Even though the NDP also recognises that South Africa's "developmental agenda could fail because the state is incapable of implementing it", it favours continuation of affirmative action policies, there and elsewhere. Not only must race "continue to be given the greatest weight in defining historical disadvantage for at least the next decade", enforcement of racial policies must be made "more robust". This has now happened with the enactment of amendments to affirmative action and empowerment legislation providing for heavier fines and prison sentences for violations.

If these provisions are enforced, company directors and managers may one day face fines or imprisonment for failure to adhere to equity and empowerment requirements. For their predicament, they will be able to thank the business organisations that endorsed the NDP and are today calling for it to be more decisively implemented. And if directors and managers find themselves one day hauled before unsympathetic judges, they will also have the NDP, and those who endorsed it, to thank. Judges, says the NDP, should have "progressive credentials". And the law "must be interpreted and enforced in a progressive, transformative fashion".

South Africa's business leadership has recently come in for renewed criticism for its failure to stand up to the African National Congress (ANC) and for its general political timidity. Its track record is actually worse than that. By endorsing the NDP, most of the country's business leadership has endorsed some of the policies that are doing such harm to the economy. And if taxes are raised to finance the proposed National Health Insurance system, business will have no cause to complain, for the NDP endorsed that too. Nor can business complain if a carbon tax - also endorsed by the NDP - puts up operating costs and slows down growth.

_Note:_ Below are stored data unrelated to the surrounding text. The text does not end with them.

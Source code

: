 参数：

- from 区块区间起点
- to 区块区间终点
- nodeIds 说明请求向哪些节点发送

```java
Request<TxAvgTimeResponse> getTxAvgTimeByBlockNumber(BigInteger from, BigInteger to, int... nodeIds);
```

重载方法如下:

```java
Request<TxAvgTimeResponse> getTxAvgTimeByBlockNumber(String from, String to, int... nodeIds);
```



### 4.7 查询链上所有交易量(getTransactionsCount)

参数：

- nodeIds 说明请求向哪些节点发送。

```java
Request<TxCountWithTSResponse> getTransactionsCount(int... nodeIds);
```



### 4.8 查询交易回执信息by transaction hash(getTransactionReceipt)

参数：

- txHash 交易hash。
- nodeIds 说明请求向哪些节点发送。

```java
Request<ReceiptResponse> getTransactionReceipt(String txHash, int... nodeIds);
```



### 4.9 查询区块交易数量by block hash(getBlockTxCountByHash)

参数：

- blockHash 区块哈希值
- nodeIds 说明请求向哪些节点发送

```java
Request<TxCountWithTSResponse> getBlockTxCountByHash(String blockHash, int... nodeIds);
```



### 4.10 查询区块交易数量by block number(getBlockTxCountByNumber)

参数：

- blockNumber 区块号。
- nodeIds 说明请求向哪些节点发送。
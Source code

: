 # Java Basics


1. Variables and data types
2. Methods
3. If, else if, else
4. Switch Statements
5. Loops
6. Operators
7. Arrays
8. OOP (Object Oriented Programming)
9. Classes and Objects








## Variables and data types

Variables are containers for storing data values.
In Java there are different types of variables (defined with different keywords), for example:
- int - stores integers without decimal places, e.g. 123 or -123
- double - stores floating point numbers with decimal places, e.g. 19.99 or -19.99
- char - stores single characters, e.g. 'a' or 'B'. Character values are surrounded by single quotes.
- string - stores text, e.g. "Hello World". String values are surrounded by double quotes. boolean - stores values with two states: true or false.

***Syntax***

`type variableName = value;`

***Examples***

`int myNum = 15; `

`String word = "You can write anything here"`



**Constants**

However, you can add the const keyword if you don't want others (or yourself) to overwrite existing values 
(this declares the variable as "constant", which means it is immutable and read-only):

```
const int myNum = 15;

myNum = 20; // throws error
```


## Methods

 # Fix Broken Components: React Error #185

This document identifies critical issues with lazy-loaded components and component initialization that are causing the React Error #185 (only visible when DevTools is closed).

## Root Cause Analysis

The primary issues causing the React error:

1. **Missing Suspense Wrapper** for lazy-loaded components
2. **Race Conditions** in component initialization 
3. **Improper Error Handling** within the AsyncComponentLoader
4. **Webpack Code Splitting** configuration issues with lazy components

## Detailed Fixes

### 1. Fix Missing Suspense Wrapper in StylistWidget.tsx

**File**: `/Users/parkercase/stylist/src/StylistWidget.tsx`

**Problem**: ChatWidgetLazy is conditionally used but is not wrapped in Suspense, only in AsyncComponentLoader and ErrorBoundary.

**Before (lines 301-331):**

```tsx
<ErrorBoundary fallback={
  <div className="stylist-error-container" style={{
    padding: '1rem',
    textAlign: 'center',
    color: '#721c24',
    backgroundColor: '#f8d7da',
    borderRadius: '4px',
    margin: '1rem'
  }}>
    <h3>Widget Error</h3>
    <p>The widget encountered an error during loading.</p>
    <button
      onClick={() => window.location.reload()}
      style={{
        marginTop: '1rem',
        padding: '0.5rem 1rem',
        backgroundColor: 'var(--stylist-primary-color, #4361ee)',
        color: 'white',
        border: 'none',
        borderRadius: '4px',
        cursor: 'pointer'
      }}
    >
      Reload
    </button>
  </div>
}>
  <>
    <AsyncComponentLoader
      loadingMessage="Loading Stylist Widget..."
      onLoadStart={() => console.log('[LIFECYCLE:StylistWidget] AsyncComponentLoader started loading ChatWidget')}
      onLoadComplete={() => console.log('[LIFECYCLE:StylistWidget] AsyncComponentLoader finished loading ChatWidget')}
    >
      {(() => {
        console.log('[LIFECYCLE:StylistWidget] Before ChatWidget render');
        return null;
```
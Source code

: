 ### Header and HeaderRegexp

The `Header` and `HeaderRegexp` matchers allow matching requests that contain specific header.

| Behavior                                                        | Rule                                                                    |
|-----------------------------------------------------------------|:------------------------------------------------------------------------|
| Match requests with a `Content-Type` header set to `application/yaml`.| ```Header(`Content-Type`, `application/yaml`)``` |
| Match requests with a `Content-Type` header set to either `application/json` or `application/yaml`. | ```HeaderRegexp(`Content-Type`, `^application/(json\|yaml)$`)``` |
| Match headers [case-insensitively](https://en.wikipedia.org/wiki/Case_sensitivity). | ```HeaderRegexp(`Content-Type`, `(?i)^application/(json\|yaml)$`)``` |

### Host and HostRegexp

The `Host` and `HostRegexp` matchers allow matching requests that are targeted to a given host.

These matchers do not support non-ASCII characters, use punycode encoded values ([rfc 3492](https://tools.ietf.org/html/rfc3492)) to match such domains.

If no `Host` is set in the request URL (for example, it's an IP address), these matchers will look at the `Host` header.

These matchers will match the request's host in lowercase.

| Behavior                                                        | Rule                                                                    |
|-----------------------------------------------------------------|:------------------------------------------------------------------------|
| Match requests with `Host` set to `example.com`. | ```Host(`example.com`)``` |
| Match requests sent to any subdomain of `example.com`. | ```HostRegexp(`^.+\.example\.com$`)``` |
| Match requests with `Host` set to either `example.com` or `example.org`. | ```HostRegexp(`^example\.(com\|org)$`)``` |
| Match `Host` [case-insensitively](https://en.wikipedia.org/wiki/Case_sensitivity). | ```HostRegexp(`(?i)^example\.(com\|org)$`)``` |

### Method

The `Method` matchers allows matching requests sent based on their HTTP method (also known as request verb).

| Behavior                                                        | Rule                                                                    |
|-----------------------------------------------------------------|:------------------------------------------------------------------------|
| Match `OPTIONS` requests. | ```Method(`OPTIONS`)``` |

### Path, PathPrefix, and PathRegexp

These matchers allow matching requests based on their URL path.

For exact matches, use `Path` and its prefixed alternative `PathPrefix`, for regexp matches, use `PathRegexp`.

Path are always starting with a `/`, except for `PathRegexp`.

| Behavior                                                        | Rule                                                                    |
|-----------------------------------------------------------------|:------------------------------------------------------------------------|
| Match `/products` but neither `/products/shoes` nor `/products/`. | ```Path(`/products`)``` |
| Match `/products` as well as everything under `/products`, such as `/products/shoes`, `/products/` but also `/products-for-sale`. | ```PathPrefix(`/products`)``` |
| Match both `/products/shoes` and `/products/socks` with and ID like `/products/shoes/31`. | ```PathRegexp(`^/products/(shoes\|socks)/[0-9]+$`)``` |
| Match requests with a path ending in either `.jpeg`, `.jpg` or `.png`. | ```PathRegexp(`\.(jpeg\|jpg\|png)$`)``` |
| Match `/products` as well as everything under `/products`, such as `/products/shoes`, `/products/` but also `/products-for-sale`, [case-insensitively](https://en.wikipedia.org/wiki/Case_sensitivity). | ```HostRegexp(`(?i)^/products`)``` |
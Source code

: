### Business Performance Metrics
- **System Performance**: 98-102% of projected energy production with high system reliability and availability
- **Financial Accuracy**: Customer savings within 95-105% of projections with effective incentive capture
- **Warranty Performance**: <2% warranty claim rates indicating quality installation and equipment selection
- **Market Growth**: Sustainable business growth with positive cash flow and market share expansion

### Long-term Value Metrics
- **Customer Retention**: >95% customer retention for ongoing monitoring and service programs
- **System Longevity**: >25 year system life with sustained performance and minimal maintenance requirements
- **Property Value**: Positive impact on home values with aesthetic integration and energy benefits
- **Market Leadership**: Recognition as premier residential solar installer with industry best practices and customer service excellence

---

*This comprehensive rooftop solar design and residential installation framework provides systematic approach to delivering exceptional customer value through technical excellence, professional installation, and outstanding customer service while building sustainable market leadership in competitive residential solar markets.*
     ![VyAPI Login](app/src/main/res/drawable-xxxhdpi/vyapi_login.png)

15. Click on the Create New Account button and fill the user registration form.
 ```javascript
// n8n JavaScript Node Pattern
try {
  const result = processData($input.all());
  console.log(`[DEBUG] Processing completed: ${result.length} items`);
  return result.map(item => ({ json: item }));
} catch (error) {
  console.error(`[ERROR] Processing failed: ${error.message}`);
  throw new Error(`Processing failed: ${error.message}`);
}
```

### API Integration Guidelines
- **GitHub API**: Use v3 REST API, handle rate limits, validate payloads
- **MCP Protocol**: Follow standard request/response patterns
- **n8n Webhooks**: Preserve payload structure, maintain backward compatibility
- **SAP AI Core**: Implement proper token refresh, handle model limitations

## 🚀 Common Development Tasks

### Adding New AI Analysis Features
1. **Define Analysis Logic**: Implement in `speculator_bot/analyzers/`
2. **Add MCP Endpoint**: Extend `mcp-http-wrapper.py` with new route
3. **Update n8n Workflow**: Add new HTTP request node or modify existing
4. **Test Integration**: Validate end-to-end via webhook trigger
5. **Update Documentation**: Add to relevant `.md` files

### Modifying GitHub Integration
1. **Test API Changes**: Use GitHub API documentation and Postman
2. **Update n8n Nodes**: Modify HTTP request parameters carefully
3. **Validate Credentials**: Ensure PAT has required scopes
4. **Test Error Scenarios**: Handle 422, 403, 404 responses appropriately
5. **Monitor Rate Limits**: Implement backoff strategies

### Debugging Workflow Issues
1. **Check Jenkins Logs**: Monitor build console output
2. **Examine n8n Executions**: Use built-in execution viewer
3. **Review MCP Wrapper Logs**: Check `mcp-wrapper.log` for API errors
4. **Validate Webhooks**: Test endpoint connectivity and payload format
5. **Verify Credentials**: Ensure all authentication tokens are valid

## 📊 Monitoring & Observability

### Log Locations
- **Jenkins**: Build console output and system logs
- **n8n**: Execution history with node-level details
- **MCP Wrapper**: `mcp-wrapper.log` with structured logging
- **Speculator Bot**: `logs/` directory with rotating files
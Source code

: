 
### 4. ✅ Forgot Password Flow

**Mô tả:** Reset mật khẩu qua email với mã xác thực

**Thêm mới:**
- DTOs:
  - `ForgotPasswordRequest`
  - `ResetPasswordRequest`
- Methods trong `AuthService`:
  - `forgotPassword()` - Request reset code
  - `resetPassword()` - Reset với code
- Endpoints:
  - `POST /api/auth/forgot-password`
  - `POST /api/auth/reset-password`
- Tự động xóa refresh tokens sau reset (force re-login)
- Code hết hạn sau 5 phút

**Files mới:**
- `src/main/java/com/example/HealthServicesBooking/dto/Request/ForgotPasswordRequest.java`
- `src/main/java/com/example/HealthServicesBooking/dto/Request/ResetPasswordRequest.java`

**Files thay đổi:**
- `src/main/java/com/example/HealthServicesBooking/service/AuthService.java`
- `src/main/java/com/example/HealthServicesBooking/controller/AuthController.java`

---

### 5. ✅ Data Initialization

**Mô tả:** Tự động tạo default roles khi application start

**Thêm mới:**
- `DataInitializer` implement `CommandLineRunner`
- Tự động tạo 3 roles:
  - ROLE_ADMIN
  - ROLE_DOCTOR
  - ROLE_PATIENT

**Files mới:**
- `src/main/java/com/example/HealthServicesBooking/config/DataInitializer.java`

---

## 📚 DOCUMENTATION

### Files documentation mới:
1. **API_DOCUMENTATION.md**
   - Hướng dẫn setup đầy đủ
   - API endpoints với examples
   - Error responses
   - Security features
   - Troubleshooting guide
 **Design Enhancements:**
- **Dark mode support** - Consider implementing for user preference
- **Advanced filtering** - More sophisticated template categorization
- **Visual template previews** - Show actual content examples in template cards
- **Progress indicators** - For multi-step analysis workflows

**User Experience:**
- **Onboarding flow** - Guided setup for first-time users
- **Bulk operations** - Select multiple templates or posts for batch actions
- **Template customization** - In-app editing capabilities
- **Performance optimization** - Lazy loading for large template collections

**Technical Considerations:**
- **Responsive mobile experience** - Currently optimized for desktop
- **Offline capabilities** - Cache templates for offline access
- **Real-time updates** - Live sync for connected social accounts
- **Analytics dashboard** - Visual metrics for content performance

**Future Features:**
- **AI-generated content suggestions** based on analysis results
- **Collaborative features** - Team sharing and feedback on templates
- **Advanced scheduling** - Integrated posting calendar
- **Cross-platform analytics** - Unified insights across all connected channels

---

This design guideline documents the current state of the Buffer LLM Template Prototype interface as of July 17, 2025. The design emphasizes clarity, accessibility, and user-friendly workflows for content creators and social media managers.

Although the NDP highlighted the importance of the private sector in generating enough jobs to reduce unemployment to the hoped-for rate of 6% by 2030, its proposals do less to liberate the private sector than to empower the state. "Active and intensive intervention" is what was promised, and that is what has been delivered. Contrary to the conventional view, our economic plight arises less from good policies poorly implemented than from the harmful policies that continue to be piled on to the Statute Book. Unless this problem is more widely recognised, we are unlikely to see sufficient pressure for the policy changes necessary to reverse our downward slide.    

* John Kane-Berman is a policy fellow at the South African Institute of Race Relations, a think-tank promoting political and economic freedom.